## ACTIVITY:
Starting at the line that contains "For an expression" and ending at the line that contains "alternate choices |", the lines below are to be given again exactly, with nothing added.

## RECORD EXCERPTS:

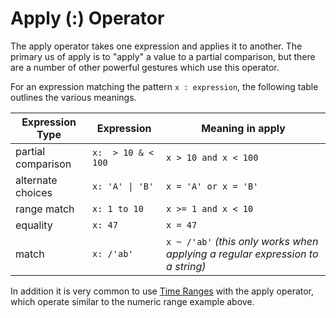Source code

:# Apply (:) Operator

The apply operator takes one expression and applies it to another.
The primary us of apply is to "apply" a value to a partial comparison,
but there are a number of other powerful gestures which use this operator.

For an expression matching the pattern `x : expression`, the following table outlines the various meanings.

Expression Type | Expression | Meaning in apply
---- | ---- | ----
partial comparison |`x:  > 10 & < 100` | `x > 10 and x < 100`
alternate choices | `x: 'A' \| 'B'` | `x = 'A' or x = 'B'`
range match | `x: 1 to 10` | `x >= 1 and x < 10`
equality | `x: 47` | `x = 47`
match | `x: /'ab'` | `x ~ /'ab'` _(this only works when applying a regular expression to a string)_

In addition it is very common to use [Time Ranges](time-ranges.md)
with the apply operator, which operate similar to the numeric range
example above.
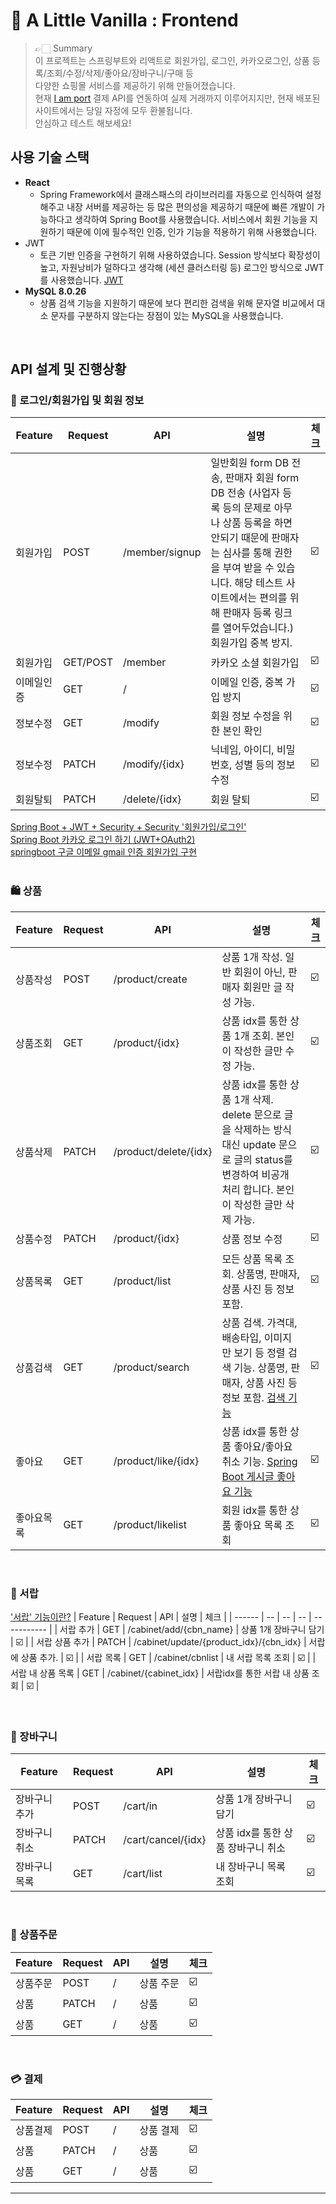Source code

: # 🍦 A Little Vanilla : Frontend

> 👉🏻 Summary <br />
> 이 프로젝트는 스프링부트와 리액트로 회원가입, 로그인, 카카오로그인, 상품 등록/조회/수정/삭제/좋아요/장바구니/구매 등 <br />
> 다양한 쇼핑몰 서비스를 제공하기 위해 만들어졌습니다. <br />
> 현재 [I am port](https://www.iamport.kr/?gclid=CjwKCAjws8yUBhA1EiwAi_tpEawr0NbpwdG_4bW9KRPVRXXVEdwQ32yO8SyXEhMBfxiqHIml3c8uxhoC2nYQAvD_BwE, "Iamport link") 결제 API를 연동하여 실제 거래까지 이루어지지만, 현재 배포된 사이트에서는 당일 자정에 모두 환불됩니다.<br />
> 안심하고 테스트 해보세요!
> <br />

## 사용 기술 스택

- **React**
  - Spring Framework에서 클래스패스의 라이브러리를 자동으로 인식하여 설정해주고 내장 서버를 제공하는 등 많은 편의성을 제공하기 때문에 빠른 개발이 가능하다고 생각하여 Spring Boot를 사용했습니다.
    서비스에서 회원 기능을 지원하기 때문에 이에 필수적인 인증, 인가 기능을 적용하기 위해 사용했습니다.
- JWT
  - 토큰 기반 인증을 구현하기 위해 사용하였습니다. Session 방식보다 확장성이 높고, 자원낭비가 덜하다고 생각해 (세션 클러스터링 등) 로그인 방식으로 JWT를 사용했습니다. [JWT](https://blog.naver.com/ghdalswl77/222517833354)
- **MySQL 8.0.26**
  - 상품 검색 기능을 지원하기 때문에 보다 편리한 검색을 위해 문자열 비교에서 대소 문자를 구분하지 않는다는 장점이 있는 MySQL을 사용했습니다.

<br />

## API 설계 및 진행상황

### 🎩 로그인/회원가입 및 회원 정보

| Feature    | Request  | API            | 설명                                                                                                                                                                                                                                                           | 체크 |
| ---------- | -------- | -------------- | -------------------------------------------------------------------------------------------------------------------------------------------------------------------------------------------------------------------------------------------------------------- | ---- |
| 회원가입   | POST     | /member/signup | 일반회원 form DB 전송, 판매자 회원 form DB 전송 (사업자 등록 등의 문제로 아무나 상품 등록을 하면 안되기 때문에 판매자는 심사를 통해 권한을 부여 받을 수 있습니다. 해당 테스트 사이트에서는 편의를 위해 판매자 등록 링크를 열어두었습니다.) 회원가입 중복 방지. | ☑️   |
| 회원가입   | GET/POST | /member        | 카카오 소셜 회원가입                                                                                                                                                                                                                                           | ☑️   |
| 이메일인증 | GET      | /              | 이메일 인증, 중복 가입 방지                                                                                                                                                                                                                                    | ☑️   |
| 정보수정   | GET      | /modify        | 회원 정보 수정을 위한 본인 확인                                                                                                                                                                                                                                | ☑️   |
| 정보수정   | PATCH    | /modify/{idx}  | 닉네임, 아이디, 비밀번호, 성별 등의 정보 수정                                                                                                                                                                                                                  | ☑️   |
| 회원탈퇴   | PATCH    | /delete/{idx}  | 회원 탈퇴                                                                                                                                                                                                                                                      | ☑️   |

[Spring Boot + JWT + Security + Security '회원가입/로그인'](https://blog.naver.com/ghdalswl77/222675846877) <br />
[Spring Boot 카카오 로그인 하기 (JWT+OAuth2)](https://blog.naver.com/ghdalswl77/222711444513) <br />
[springboot 구글 이메일 gmail 인증 회원가입 구현](https://blog.naver.com/ghdalswl77/222739067045) <br />
<br />

### 🛍 상품

| Feature    | Request | API                   | 설명                                                                                                                                                              | 체크 |
| ---------- | ------- | --------------------- | ----------------------------------------------------------------------------------------------------------------------------------------------------------------- | ---- |
| 상품작성   | POST    | /product/create       | 상품 1개 작성. 일반 회원이 아닌, 판매자 회원만 글 작성 가능.                                                                                                      | ☑️   |
| 상품조회   | GET     | /product/{idx}        | 상품 idx를 통한 상품 1개 조회. 본인이 작성한 글만 수정 가능.                                                                                                      | ☑️   |
| 상품삭제   | PATCH   | /product/delete/{idx} | 상품 idx를 통한 상품 1개 삭제. delete 문으로 글을 삭제하는 방식 대신 update 문으로 글의 status를 변경하여 비공개 처리 합니다. 본인이 작성한 글만 삭제 가능.       | ☑️   |
| 상품수정   | PATCH   | /product/{idx}        | 상품 정보 수정                                                                                                                                                    | ☑️   |
| 상품목록   | GET     | /product/list         | 모든 상품 목록 조회. 상품명, 판매자, 상품 사진 등 정보 포함.                                                                                                      | ☑️   |
| 상품검색   | GET     | /product/search       | 상품 검색. 가격대, 배송타입, 이미지만 보기 등 정렬 검색 기능. 상품명, 판매자, 상품 사진 등 정보 포함. [검색 기능](https://blog.naver.com/ghdalswl77/222661721733) | ☑️   |
| 좋아요     | GET     | /product/like/{idx}   | 상품 idx를 통한 상품 좋아요/좋아요 취소 기능. [Spring Boot 게시글 좋아요 기능](https://blog.naver.com/ghdalswl77/222686567891)                                    | ☑️   |
| 좋아요목록 | GET     | /product/likelist     | 회원 idx를 통한 상품 좋아요 목록 조회                                                                                                                             | ☑️   |

<br />

### 🧺 서랍

['서랍' 기능이란?](https://blog.naver.com/ghdalswl77/222695713878, "link")
| Feature | Request | API | 설명 | 체크 |
| ------ | -- | -- | -- | ----------- |
| 서랍 추가 | GET | /cabinet/add/{cbn_name} | 상품 1개 장바구니 담기 | ☑️ |
| 서랍 상품 추가 | PATCH | /cabinet/update/{product_idx}/{cbn_idx} | 서랍에 상품 추가. | ☑️ |
| 서랍 목록 | GET | /cabinet/cbnlist | 내 서랍 목록 조회 | ☑️ |
| 서랍 내 상품 목록 | GET | /cabinet/{cabinet_idx} | 서랍idx를 통한 서랍 내 상품 조회 | ☑️ |

<br />

### 🛒 장바구니

| Feature       | Request | API                | 설명                               | 체크 |
| ------------- | ------- | ------------------ | ---------------------------------- | ---- |
| 장바구니 추가 | POST    | /cart/in           | 상품 1개 장바구니 담기             | ☑️   |
| 장바구니 취소 | PATCH   | /cart/cancel/{idx} | 상품 idx를 통한 상품 장바구니 취소 | ☑️   |
| 장바구니 목록 | GET     | /cart/list         | 내 장바구니 목록 조회              | ☑️   |

<br />

### 📝 상품주문

| Feature  | Request | API | 설명      | 체크 |
| -------- | ------- | --- | --------- | ---- |
| 상품주문 | POST    | /   | 상품 주문 | ☑️   |
| 상품     | PATCH   | /   | 상품      | ☑️   |
| 상품     | GET     | /   | 상품      | ☑️   |

<br />

### 💳 결제

| Feature  | Request | API | 설명      | 체크 |
| -------- | ------- | --- | --------- | ---- |
| 상품결제 | POST    | /   | 상품 결제 | ☑️   |
| 상품     | PATCH   | /   | 상품      | ☑️   |
| 상품     | GET     | /   | 상품      | ☑️   |

<hr />
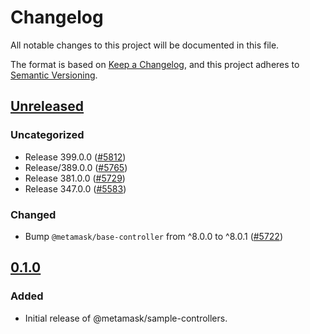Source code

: # Changelog

All notable changes to this project will be documented in this file.

The format is based on [Keep a Changelog](https://keepachangelog.com/en/1.0.0/),
and this project adheres to [Semantic Versioning](https://semver.org/spec/v2.0.0.html).

## [Unreleased]

### Uncategorized

- Release 399.0.0 ([#5812](https://github.com/MetaMask/core/pull/5812))
- Release/389.0.0 ([#5765](https://github.com/MetaMask/core/pull/5765))
- Release 381.0.0 ([#5729](https://github.com/MetaMask/core/pull/5729))
- Release 347.0.0 ([#5583](https://github.com/MetaMask/core/pull/5583))

### Changed

- Bump `@metamask/base-controller` from ^8.0.0 to ^8.0.1 ([#5722](https://github.com/MetaMask/core/pull/5722))

## [0.1.0]

### Added

- Initial release of @metamask/sample-controllers.

[Unreleased]: https://github.com/MetaMask/core/compare/@metamask/sample-controllers@0.1.0...HEAD
[0.1.0]: https://github.com/MetaMask/core/releases/tag/@metamask/sample-controllers@0.1.0
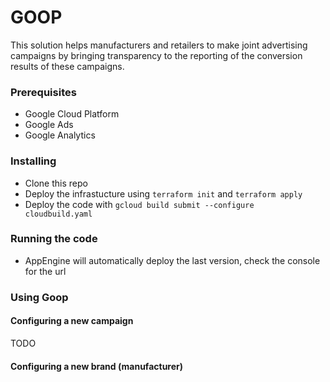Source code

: # GOOP

This solution helps manufacturers and retailers to make joint advertising campaigns by bringing transparency to the reporting of the conversion results of these campaigns.

### Prerequisites

- Google Cloud Platform
- Google Ads
- Google Analytics

### Installing

- Clone this repo
- Deploy the infrastucture using `terraform init` and `terraform apply`
- Deploy the code with `gcloud build submit --configure cloudbuild.yaml`

### Running the code

- AppEngine will automatically deploy the last version, check the console for the url

### Using Goop

#### Configuring a new campaign
TODO

#### Configuring a new brand (manufacturer)

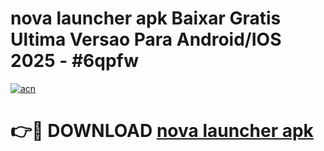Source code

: # nova launcher apk Baixar Gratis Ultima Versao Para Android/IOS 2025 - #6qpfw

[![acn](https://github.com/user-attachments/assets/0f9c940e-d8b0-45ae-aac7-cd30a18b3e1c)](https://app.mediaupload.pro?title=nova_launcher_apk&ref=02M)

# 👉🔴 DOWNLOAD [nova launcher apk](https://app.mediaupload.pro?title=nova_launcher_apk&ref=02M)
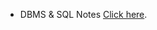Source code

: - DBMS & SQL Notes [Click here](https://drive.google.com/file/d/1SkmWsGSwCh0jVlBRgqsxzIKL2tVToAA5/view?usp=sharing).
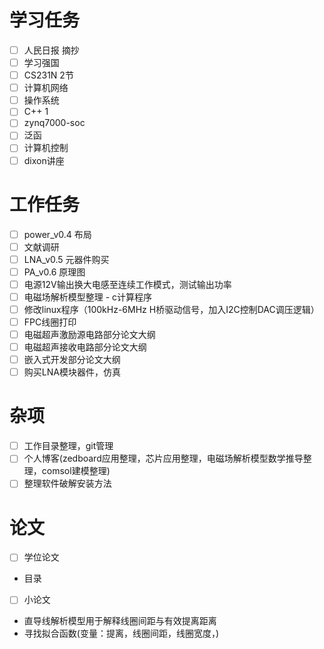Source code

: # 学习任务

* [ ] 人民日报 摘抄
* [ ] 学习强国
* [ ] CS231N 2节
* [ ] 计算机网络
* [ ] 操作系统
* [ ] C++ 1
* [ ] zynq7000-soc
* [ ] 泛函
* [ ] 计算机控制
* [ ] dixon讲座

# 工作任务

* [ ] power_v0.4 布局
* [ ] 文献调研
* [ ] LNA_v0.5 元器件购买
* [ ] PA_v0.6 原理图
* [ ] 电源12V输出换大电感至连续工作模式，测试输出功率
* [ ] 电磁场解析模型整理 - c计算程序
* [ ] 修改linux程序（100kHz-6MHz H桥驱动信号，加入I2C控制DAC调压逻辑）
* [ ] FPC线圈打印
* [ ] 电磁超声激励源电路部分论文大纲
* [ ] 电磁超声接收电路部分论文大纲
* [ ] 嵌入式开发部分论文大纲
* [ ] 购买LNA模块器件，仿真

# 杂项

* [ ] 工作目录整理，git管理
* [ ] 个人博客(zedboard应用整理，芯片应用整理，电磁场解析模型数学推导整理，comsol建模整理)
* [ ] 整理软件破解安装方法

# 论文

* [ ] 学位论文

- 目录

- [ ] 小论文

- 直导线解析模型用于解释线圈间距与有效提离距离
- 寻找拟合函数(变量：提离，线圈间距，线圈宽度，)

## EXPECTED ANSWER:
For an expression matching the pattern `x : expression`, the following table outlines the various meanings.

Expression Type | Expression | Meaning in apply
---- | ---- | ----
partial comparison |`x:  > 10 & < 100` | `x > 10 and x < 100`
alternate choices | `x: 'A' \| 'B'` | `x = 'A' or x = 'B'`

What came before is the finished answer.